=== Begin Enclosure ===

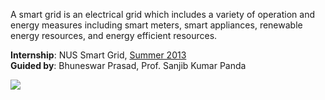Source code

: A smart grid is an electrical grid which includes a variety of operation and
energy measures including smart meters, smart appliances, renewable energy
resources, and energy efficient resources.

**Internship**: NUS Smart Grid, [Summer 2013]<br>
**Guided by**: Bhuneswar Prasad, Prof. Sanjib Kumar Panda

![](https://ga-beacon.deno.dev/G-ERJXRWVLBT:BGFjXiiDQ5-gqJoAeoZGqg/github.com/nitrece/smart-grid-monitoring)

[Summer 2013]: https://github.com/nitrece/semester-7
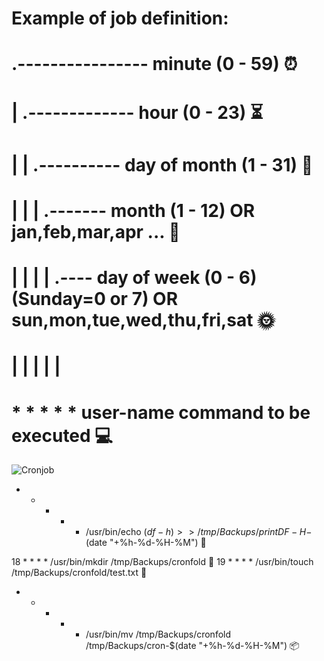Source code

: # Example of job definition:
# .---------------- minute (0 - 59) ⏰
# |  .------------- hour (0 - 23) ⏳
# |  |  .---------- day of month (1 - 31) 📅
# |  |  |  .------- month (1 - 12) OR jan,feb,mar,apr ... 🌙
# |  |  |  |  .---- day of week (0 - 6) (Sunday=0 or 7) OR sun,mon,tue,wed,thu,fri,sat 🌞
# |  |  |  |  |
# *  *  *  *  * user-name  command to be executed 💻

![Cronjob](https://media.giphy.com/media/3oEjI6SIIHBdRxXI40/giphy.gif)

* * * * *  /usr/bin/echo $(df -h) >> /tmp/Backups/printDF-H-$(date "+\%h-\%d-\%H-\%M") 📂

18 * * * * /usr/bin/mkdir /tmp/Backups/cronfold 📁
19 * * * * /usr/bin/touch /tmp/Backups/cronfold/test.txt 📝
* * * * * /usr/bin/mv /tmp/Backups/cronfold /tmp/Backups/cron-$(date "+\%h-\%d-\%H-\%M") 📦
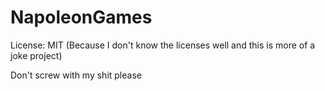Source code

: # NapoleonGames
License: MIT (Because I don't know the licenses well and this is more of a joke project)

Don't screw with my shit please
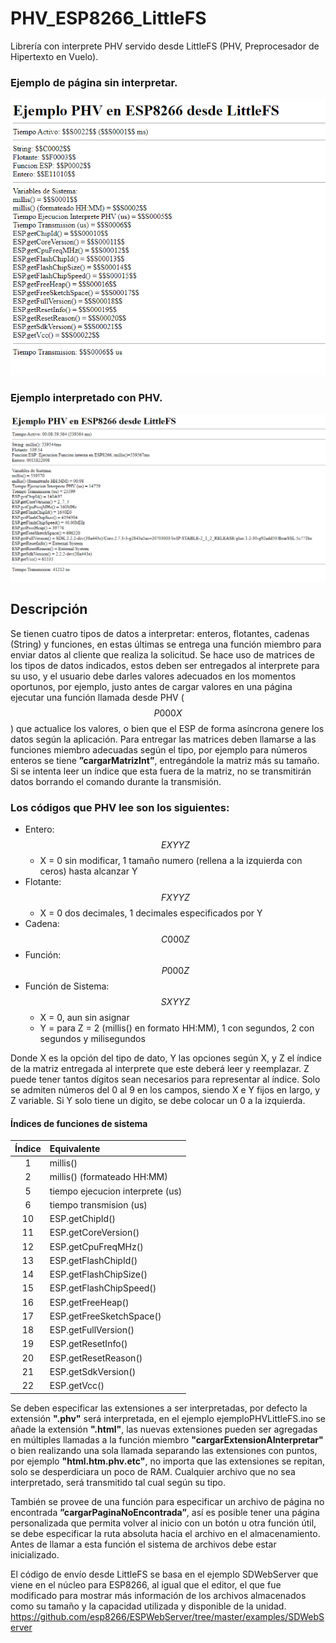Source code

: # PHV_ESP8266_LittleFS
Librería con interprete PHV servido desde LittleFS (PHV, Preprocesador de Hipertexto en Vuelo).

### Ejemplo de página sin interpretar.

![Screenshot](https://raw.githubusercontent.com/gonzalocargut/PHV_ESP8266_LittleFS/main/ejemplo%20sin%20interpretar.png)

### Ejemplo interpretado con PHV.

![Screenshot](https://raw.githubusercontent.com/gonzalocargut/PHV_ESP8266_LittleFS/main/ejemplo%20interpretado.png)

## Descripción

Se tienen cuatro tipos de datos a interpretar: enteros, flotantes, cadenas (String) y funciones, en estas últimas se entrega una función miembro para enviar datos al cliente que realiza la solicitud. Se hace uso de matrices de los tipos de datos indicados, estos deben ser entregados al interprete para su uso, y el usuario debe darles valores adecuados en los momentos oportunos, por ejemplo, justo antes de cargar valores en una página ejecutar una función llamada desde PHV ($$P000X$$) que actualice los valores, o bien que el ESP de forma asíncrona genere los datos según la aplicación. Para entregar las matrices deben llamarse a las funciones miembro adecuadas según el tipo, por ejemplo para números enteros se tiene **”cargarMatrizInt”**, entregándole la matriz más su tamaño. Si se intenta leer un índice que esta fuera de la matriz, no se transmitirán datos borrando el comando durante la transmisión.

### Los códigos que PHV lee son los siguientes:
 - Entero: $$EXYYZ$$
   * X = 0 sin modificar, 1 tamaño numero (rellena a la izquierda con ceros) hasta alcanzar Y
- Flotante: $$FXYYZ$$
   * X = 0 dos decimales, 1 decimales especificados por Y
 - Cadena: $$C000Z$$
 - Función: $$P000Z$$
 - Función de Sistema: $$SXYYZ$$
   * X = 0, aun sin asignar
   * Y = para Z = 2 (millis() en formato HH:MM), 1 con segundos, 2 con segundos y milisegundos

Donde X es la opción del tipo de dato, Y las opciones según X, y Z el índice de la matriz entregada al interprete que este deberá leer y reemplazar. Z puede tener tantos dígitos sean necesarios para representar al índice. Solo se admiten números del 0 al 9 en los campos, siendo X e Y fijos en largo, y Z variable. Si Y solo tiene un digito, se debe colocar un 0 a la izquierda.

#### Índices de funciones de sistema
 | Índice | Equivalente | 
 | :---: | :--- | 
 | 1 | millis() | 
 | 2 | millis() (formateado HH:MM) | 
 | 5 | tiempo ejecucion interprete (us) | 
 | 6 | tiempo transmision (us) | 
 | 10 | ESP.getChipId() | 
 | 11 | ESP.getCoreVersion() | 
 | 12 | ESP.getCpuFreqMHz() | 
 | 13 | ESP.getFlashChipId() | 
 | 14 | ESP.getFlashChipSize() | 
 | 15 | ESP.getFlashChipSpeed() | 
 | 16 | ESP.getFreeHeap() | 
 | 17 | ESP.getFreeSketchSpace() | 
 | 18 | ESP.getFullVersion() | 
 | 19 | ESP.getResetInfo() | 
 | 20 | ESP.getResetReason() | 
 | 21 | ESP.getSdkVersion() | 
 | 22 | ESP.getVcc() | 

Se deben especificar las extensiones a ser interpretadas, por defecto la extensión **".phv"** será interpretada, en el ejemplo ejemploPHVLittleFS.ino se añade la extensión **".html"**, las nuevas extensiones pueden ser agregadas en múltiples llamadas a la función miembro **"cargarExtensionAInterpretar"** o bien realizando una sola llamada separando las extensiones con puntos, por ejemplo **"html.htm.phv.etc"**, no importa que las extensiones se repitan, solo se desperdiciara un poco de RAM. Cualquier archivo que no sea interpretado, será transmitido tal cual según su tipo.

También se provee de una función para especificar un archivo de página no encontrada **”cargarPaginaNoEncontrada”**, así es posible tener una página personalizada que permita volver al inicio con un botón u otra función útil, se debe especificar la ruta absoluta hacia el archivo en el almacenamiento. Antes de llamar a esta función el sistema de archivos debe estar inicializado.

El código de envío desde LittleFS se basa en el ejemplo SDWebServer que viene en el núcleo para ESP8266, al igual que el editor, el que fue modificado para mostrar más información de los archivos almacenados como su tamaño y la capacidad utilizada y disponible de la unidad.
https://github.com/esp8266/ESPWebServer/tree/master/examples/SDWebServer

=== End Enclosure ===

*WORK INSTRUCTION*. The response should be the listing above, limited to the lines between the one holding "Se tienen cuatro" and the one holding "- Flotante: $$FXYYZ$$", inclusive, reproduced exactly.

*SOLUTION TO THE EXERCISE*.
Se tienen cuatro tipos de datos a interpretar: enteros, flotantes, cadenas (String) y funciones, en estas últimas se entrega una función miembro para enviar datos al cliente que realiza la solicitud. Se hace uso de matrices de los tipos de datos indicados, estos deben ser entregados al interprete para su uso, y el usuario debe darles valores adecuados en los momentos oportunos, por ejemplo, justo antes de cargar valores en una página ejecutar una función llamada desde PHV ($$P000X$$) que actualice los valores, o bien que el ESP de forma asíncrona genere los datos según la aplicación. Para entregar las matrices deben llamarse a las funciones miembro adecuadas según el tipo, por ejemplo para números enteros se tiene **”cargarMatrizInt”**, entregándole la matriz más su tamaño. Si se intenta leer un índice que esta fuera de la matriz, no se transmitirán datos borrando el comando durante la transmisión.

### Los códigos que PHV lee son los siguientes:
 - Entero: $$EXYYZ$$
   * X = 0 sin modificar, 1 tamaño numero (rellena a la izquierda con ceros) hasta alcanzar Y
- Flotante: $$FXYYZ$$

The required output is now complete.